(Beginning of Material supplied)

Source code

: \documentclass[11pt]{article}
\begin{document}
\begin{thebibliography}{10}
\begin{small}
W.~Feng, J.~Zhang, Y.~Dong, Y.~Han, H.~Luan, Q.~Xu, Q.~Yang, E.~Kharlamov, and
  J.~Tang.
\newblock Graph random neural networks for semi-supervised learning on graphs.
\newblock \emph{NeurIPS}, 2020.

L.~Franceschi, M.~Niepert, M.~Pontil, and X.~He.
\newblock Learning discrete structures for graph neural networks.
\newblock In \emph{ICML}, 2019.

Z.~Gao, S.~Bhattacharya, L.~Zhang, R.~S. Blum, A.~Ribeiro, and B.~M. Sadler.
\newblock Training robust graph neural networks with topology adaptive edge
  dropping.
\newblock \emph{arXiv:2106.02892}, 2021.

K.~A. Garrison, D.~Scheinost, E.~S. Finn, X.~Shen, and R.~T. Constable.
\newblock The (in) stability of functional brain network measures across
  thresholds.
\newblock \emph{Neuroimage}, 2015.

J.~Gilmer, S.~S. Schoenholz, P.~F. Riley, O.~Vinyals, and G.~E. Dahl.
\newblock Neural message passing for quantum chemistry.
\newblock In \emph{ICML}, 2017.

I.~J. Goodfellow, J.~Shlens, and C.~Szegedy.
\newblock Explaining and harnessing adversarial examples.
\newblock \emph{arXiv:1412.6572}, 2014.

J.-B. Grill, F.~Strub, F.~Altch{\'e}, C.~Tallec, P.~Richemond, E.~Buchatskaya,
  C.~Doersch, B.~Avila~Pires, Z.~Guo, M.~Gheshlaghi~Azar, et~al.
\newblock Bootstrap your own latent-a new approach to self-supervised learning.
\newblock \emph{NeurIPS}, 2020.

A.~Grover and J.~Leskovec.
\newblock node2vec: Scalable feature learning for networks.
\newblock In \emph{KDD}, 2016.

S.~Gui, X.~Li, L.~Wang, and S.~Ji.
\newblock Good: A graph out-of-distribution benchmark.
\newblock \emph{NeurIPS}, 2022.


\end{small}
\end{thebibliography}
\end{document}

(End of Material supplied)

What lines above hold the word "thebibliography"? Pull each one out.

• Response
\begin{thebibliography}{10}
\end{thebibliography}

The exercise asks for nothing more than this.